* _Exercise instructions_:
The expected output is a copy of every line in the records with the string "server".

--- Material provided Enclosed Below ---

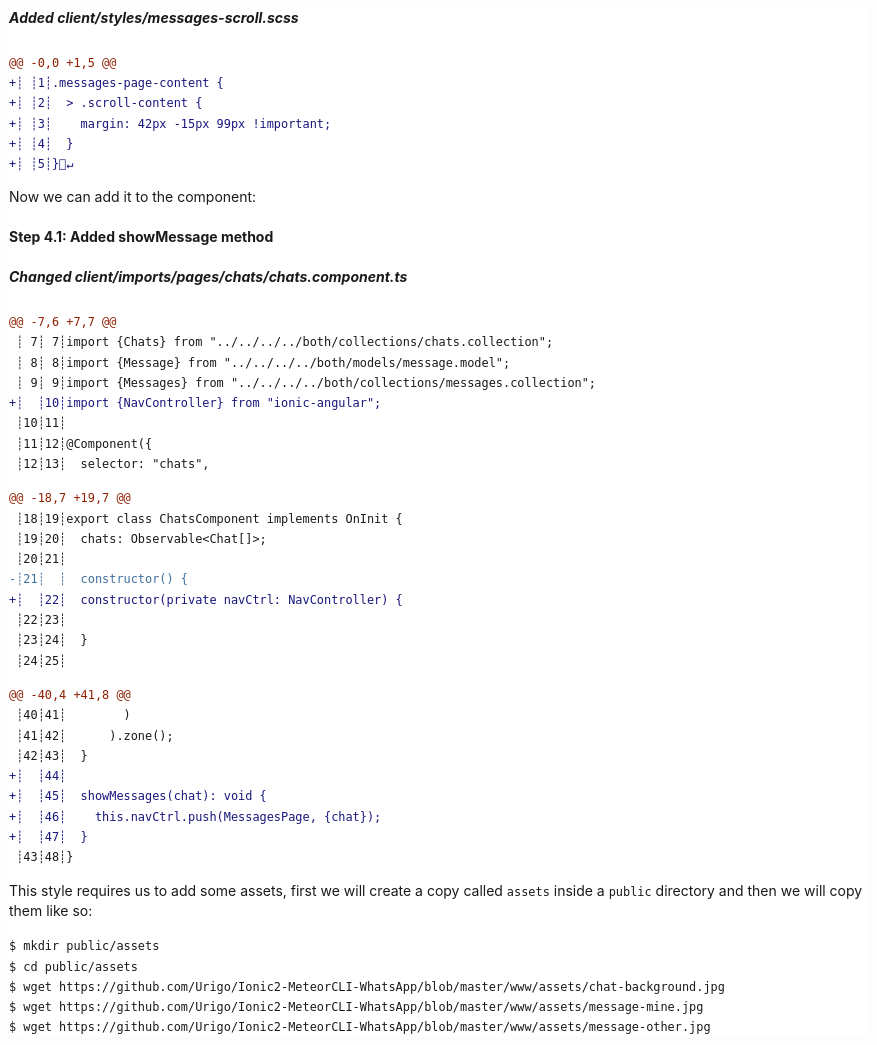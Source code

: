 ##### Added client/styles/messages-scroll.scss
```diff
@@ -0,0 +1,5 @@
+┊ ┊1┊.messages-page-content {
+┊ ┊2┊  > .scroll-content {
+┊ ┊3┊    margin: 42px -15px 99px !important;
+┊ ┊4┊  }
+┊ ┊5┊}🚫↵
```
[}]: #

Now we can add it to the component:

[{]: <helper> (diff_step 4.1)
#### Step 4.1: Added showMessage method

##### Changed client/imports/pages/chats/chats.component.ts
```diff
@@ -7,6 +7,7 @@
 ┊ 7┊ 7┊import {Chats} from "../../../../both/collections/chats.collection";
 ┊ 8┊ 8┊import {Message} from "../../../../both/models/message.model";
 ┊ 9┊ 9┊import {Messages} from "../../../../both/collections/messages.collection";
+┊  ┊10┊import {NavController} from "ionic-angular";
 ┊10┊11┊
 ┊11┊12┊@Component({
 ┊12┊13┊  selector: "chats",
```
```diff
@@ -18,7 +19,7 @@
 ┊18┊19┊export class ChatsComponent implements OnInit {
 ┊19┊20┊  chats: Observable<Chat[]>;
 ┊20┊21┊
-┊21┊  ┊  constructor() {
+┊  ┊22┊  constructor(private navCtrl: NavController) {
 ┊22┊23┊
 ┊23┊24┊  }
 ┊24┊25┊
```
```diff
@@ -40,4 +41,8 @@
 ┊40┊41┊        )
 ┊41┊42┊      ).zone();
 ┊42┊43┊  }
+┊  ┊44┊
+┊  ┊45┊  showMessages(chat): void {
+┊  ┊46┊    this.navCtrl.push(MessagesPage, {chat});
+┊  ┊47┊  }
 ┊43┊48┊}
```
[}]: #

This style requires us to add some assets, first we will create a copy called `assets` inside a `public` directory and then we will copy them like so:

    $ mkdir public/assets
    $ cd public/assets
    $ wget https://github.com/Urigo/Ionic2-MeteorCLI-WhatsApp/blob/master/www/assets/chat-background.jpg
    $ wget https://github.com/Urigo/Ionic2-MeteorCLI-WhatsApp/blob/master/www/assets/message-mine.jpg
    $ wget https://github.com/Urigo/Ionic2-MeteorCLI-WhatsApp/blob/master/www/assets/message-other.jpg


[{]: <helper> (diff_step 4.2)
[{]: <helper> (diff_step 4.3)
[{]: <helper> (diff_step 4.4)
[{]: <helper> (diff_step 4.5)
[{]: <helper> (diff_step 4.6)
[{]: <helper> (diff_step 4.7)
[{]: <helper> (diff_step 4.8)
[{]: <helper> (diff_step 4.9 files="client/imports/pages/chat/messages-page.component.scss")
[{]: <helper> (diff_step 4.9 files="client/styles/messages-scroll.scss")
[{]: <helper> (diff_step 4.12)
[{]: <helper> (diff_step 4.13)
[{]: <helper> (diff_step 4.14)
[{]: <helper> (diff_step 4.15)
[{]: <helper> (diff_step 4.16)
[{]: <helper> (diff_step 4.17)
[{]: <helper> (diff_step 4.19)
[{]: <helper> (diff_step 4.2)
[{]: <helper> (nav_step next_ref="https://angular-meteor.com/tutorials/whatsapp2/meteor/1.0.0/authentication" prev_ref="https://angular-meteor.com/tutorials/whatsapp2/meteor/1.0.0/meteor-server-side")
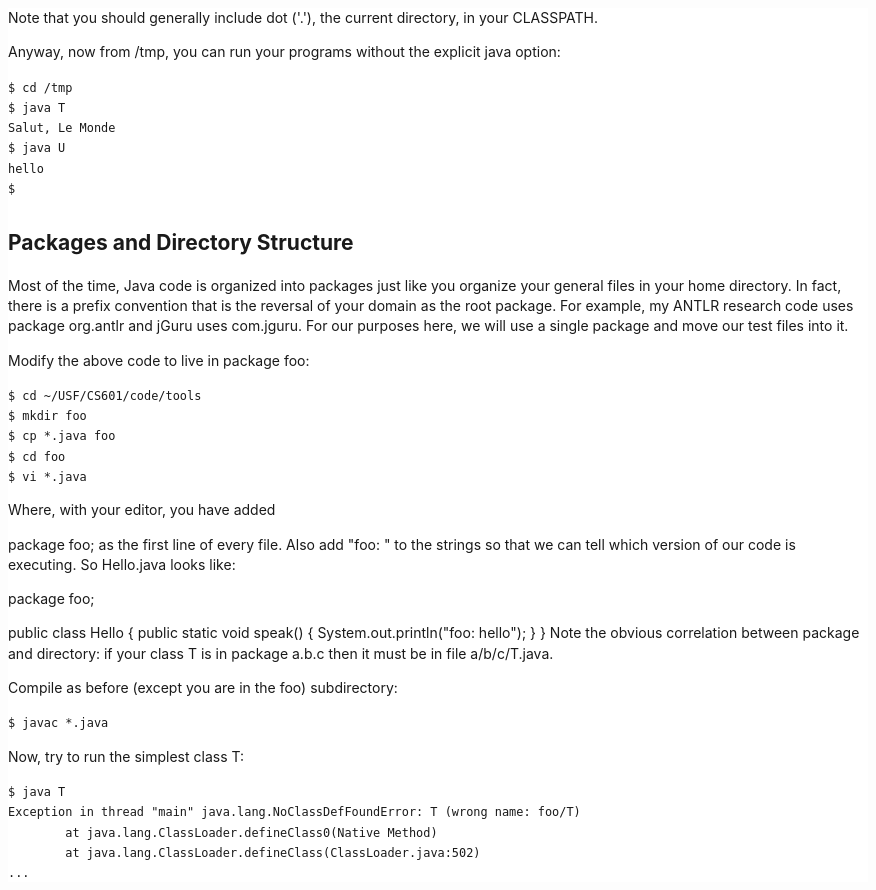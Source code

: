 Note that you should generally include dot ('.'), the current directory, in your CLASSPATH.

Anyway, now from /tmp, you can run your programs without the explicit java option:

```
$ cd /tmp
$ java T
Salut, Le Monde
$ java U
hello
$
```

## Packages and Directory Structure

Most of the time, Java code is organized into packages just like you organize your general files in your home directory. In fact, there is a prefix convention that is the reversal of your domain as the root package. For example, my ANTLR research code uses package org.antlr and jGuru uses com.jguru. For our purposes here, we will use a single package and move our test files into it.

Modify the above code to live in package foo:

```
$ cd ~/USF/CS601/code/tools
$ mkdir foo
$ cp *.java foo
$ cd foo
$ vi *.java
```

Where, with your editor, you have added

package foo;
as the first line of every file. Also add "foo: " to the strings so that we can tell which version of our code is executing. So Hello.java looks like:

package foo;

public class Hello {
    public static void speak() {
        System.out.println("foo: hello");
    }
}
Note the obvious correlation between package and directory: if your class T is in package a.b.c then it must be in file a/b/c/T.java.

Compile as before (except you are in the foo) subdirectory:

```
$ javac *.java
```

Now, try to run the simplest class T:

```
$ java T
Exception in thread "main" java.lang.NoClassDefFoundError: T (wrong name: foo/T)
        at java.lang.ClassLoader.defineClass0(Native Method)
        at java.lang.ClassLoader.defineClass(ClassLoader.java:502)
...
```
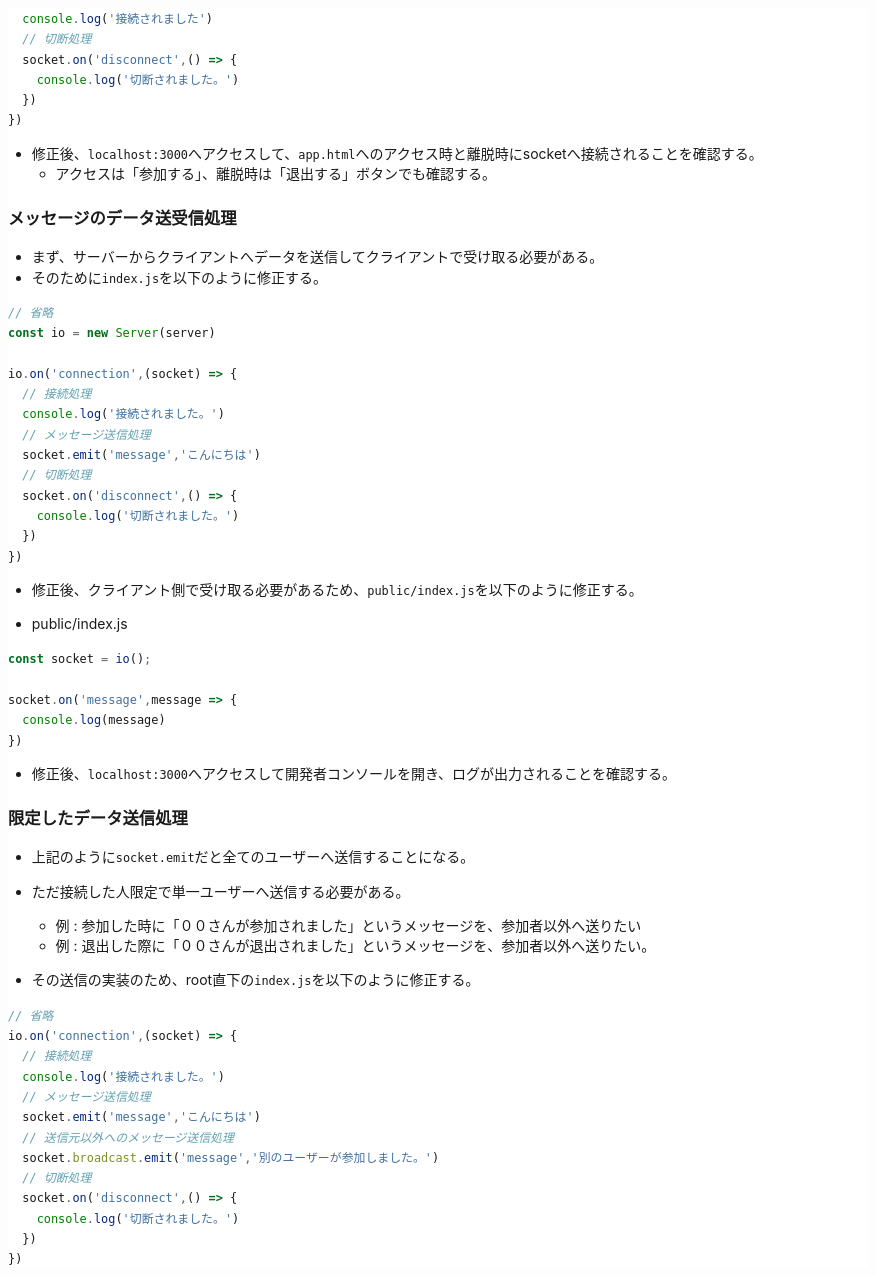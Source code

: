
 ```js
  console.log('接続されました')
  // 切断処理
  socket.on('disconnect',() => {
    console.log('切断されました。')
  })
})
```

- 修正後、`localhost:3000`へアクセスして、`app.html`へのアクセス時と離脱時にsocketへ接続されることを確認する。
  - アクセスは「参加する」、離脱時は「退出する」ボタンでも確認する。

### メッセージのデータ送受信処理
- まず、サーバーからクライアントへデータを送信してクライアントで受け取る必要がある。
- そのために`index.js`を以下のように修正する。

```js
// 省略
const io = new Server(server)

io.on('connection',(socket) => {
  // 接続処理
  console.log('接続されました。')
  // メッセージ送信処理
  socket.emit('message','こんにちは')
  // 切断処理
  socket.on('disconnect',() => {
    console.log('切断されました。')
  })
})
```

- 修正後、クライアント側で受け取る必要があるため、`public/index.js`を以下のように修正する。

- public/index.js

```js
const socket = io();

socket.on('message',message => {
  console.log(message)
})
```

- 修正後、`localhost:3000`へアクセスして開発者コンソールを開き、ログが出力されることを確認する。

### 限定したデータ送信処理
- 上記のように`socket.emit`だと全てのユーザーへ送信することになる。
- ただ接続した人限定で単一ユーザーへ送信する必要がある。
  - 例 : 参加した時に「００さんが参加されました」というメッセージを、参加者以外へ送りたい
  - 例 : 退出した際に「００さんが退出されました」というメッセージを、参加者以外へ送りたい。

- その送信の実装のため、root直下の`index.js`を以下のように修正する。

```js
// 省略
io.on('connection',(socket) => {
  // 接続処理
  console.log('接続されました。')
  // メッセージ送信処理
  socket.emit('message','こんにちは')
  // 送信元以外へのメッセージ送信処理
  socket.broadcast.emit('message','別のユーザーが参加しました。')
  // 切断処理
  socket.on('disconnect',() => {
    console.log('切断されました。')
  })
})
```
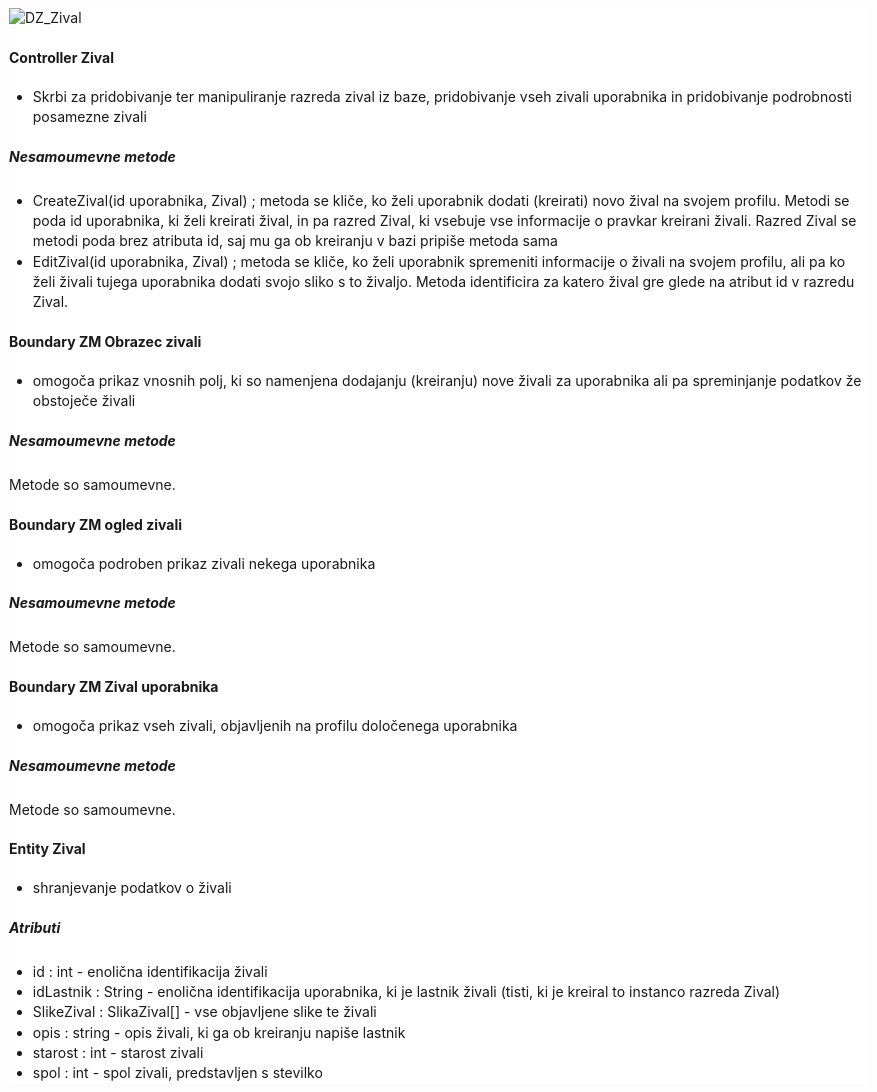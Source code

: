 ![DZ_Zival](https://github.com/tpo-2020-2021/LP234-23/blob/a430397838f482a1c295a4e12c2ec2479c294c61/docs/img/razredni_diagram_zival.png)
#### Controller Zival

- Skrbi za pridobivanje ter manipuliranje razreda zival iz baze, pridobivanje vseh zivali uporabnika in pridobivanje podrobnosti posamezne zivali


##### Nesamoumevne metode

- CreateZival(id uporabnika, Zival) ; metoda se kliče, ko želi uporabnik dodati (kreirati) novo žival na svojem profilu. Metodi se poda id uporabnika, ki želi kreirati žival, in pa razred Zival, ki vsebuje vse informacije o pravkar kreirani živali. Razred Zival se metodi poda brez atributa id, saj mu ga ob kreiranju v bazi pripiše metoda sama
- EditZival(id uporabnika, Zival) ; metoda se kliče, ko želi uporabnik spremeniti informacije o živali na svojem profilu, ali pa ko želi živali tujega uporabnika dodati svojo sliko s to živaljo. Metoda identificira za katero žival gre glede na atribut id v razredu Zival.



#### Boundary ZM Obrazec zivali 
- omogoča prikaz vnosnih polj, ki so namenjena dodajanju (kreiranju) nove živali za uporabnika ali pa spreminjanje podatkov že obstoječe živali

##### Nesamoumevne metode

Metode so samoumevne.



#### Boundary ZM ogled zivali
- omogoča podroben prikaz zivali nekega uporabnika

##### Nesamoumevne metode

Metode so samoumevne.



#### Boundary ZM Zival uporabnika
- omogoča prikaz vseh zivali, objavljenih na profilu določenega uporabnika

##### Nesamoumevne metode

Metode so samoumevne.



#### Entity Zival

- shranjevanje podatkov o živali


##### Atributi

- id : int - enolična identifikacija živali
- idLastnik : String - enolična identifikacija uporabnika, ki je lastnik živali (tisti, ki je kreiral to instanco razreda Zival)
- SlikeZival : SlikaZival[] - vse objavljene slike te živali
- opis : string - opis živali, ki ga ob kreiranju napiše lastnik
- starost : int - starost zivali
- spol : int - spol zivali, predstavljen s stevilko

--- End of Enclosed Material provided ---

* _Written solution_:
[{]: <helper> (nav_step next_ref="https://angular-meteor.com/tutorials/whatsapp2/meteor/1.0.0/authentication" prev_ref="https://angular-meteor.com/tutorials/whatsapp2/meteor/1.0.0/meteor-server-side")
const io = new Server(server)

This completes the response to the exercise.